Output the lines from the top of the entries below to the line with "### use_record_as_seed (bool, optional)", both included, exactly and without pictures.

*** Opening EXTRACTED MATERIAL ***

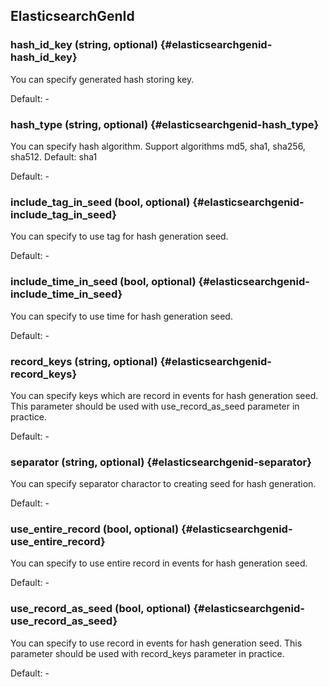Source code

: ## ElasticsearchGenId

### hash_id_key (string, optional) {#elasticsearchgenid-hash_id_key}

You can specify generated hash storing key. 

Default: -

### hash_type (string, optional) {#elasticsearchgenid-hash_type}

You can specify hash algorithm. Support algorithms md5, sha1, sha256, sha512. Default: sha1 

Default: -

### include_tag_in_seed (bool, optional) {#elasticsearchgenid-include_tag_in_seed}

You can specify to use tag for hash generation seed. 

Default: -

### include_time_in_seed (bool, optional) {#elasticsearchgenid-include_time_in_seed}

You can specify to use time for hash generation seed. 

Default: -

### record_keys (string, optional) {#elasticsearchgenid-record_keys}

You can specify keys which are record in events for hash generation seed. This parameter should be used with use_record_as_seed parameter in practice. 

Default: -

### separator (string, optional) {#elasticsearchgenid-separator}

You can specify separator charactor to creating seed for hash generation. 

Default: -

### use_entire_record (bool, optional) {#elasticsearchgenid-use_entire_record}

You can specify to use entire record in events for hash generation seed. 

Default: -

### use_record_as_seed (bool, optional) {#elasticsearchgenid-use_record_as_seed}

You can specify to use record in events for hash generation seed. This parameter should be used with record_keys parameter in practice. 

Default: -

*** Closing EXTRACTED MATERIAL ***

ANSWER BOX:
Source code

: ## ElasticsearchGenId

### hash_id_key (string, optional) {#elasticsearchgenid-hash_id_key}

You can specify generated hash storing key. 

Default: -

### hash_type (string, optional) {#elasticsearchgenid-hash_type}

You can specify hash algorithm. Support algorithms md5, sha1, sha256, sha512. Default: sha1 

Default: -

### include_tag_in_seed (bool, optional) {#elasticsearchgenid-include_tag_in_seed}

You can specify to use tag for hash generation seed. 

Default: -

### include_time_in_seed (bool, optional) {#elasticsearchgenid-include_time_in_seed}

You can specify to use time for hash generation seed. 

Default: -

### record_keys (string, optional) {#elasticsearchgenid-record_keys}

You can specify keys which are record in events for hash generation seed. This parameter should be used with use_record_as_seed parameter in practice. 

Default: -

### separator (string, optional) {#elasticsearchgenid-separator}

You can specify separator charactor to creating seed for hash generation. 

Default: -

### use_entire_record (bool, optional) {#elasticsearchgenid-use_entire_record}

You can specify to use entire record in events for hash generation seed. 

Default: -

### use_record_as_seed (bool, optional) {#elasticsearchgenid-use_record_as_seed}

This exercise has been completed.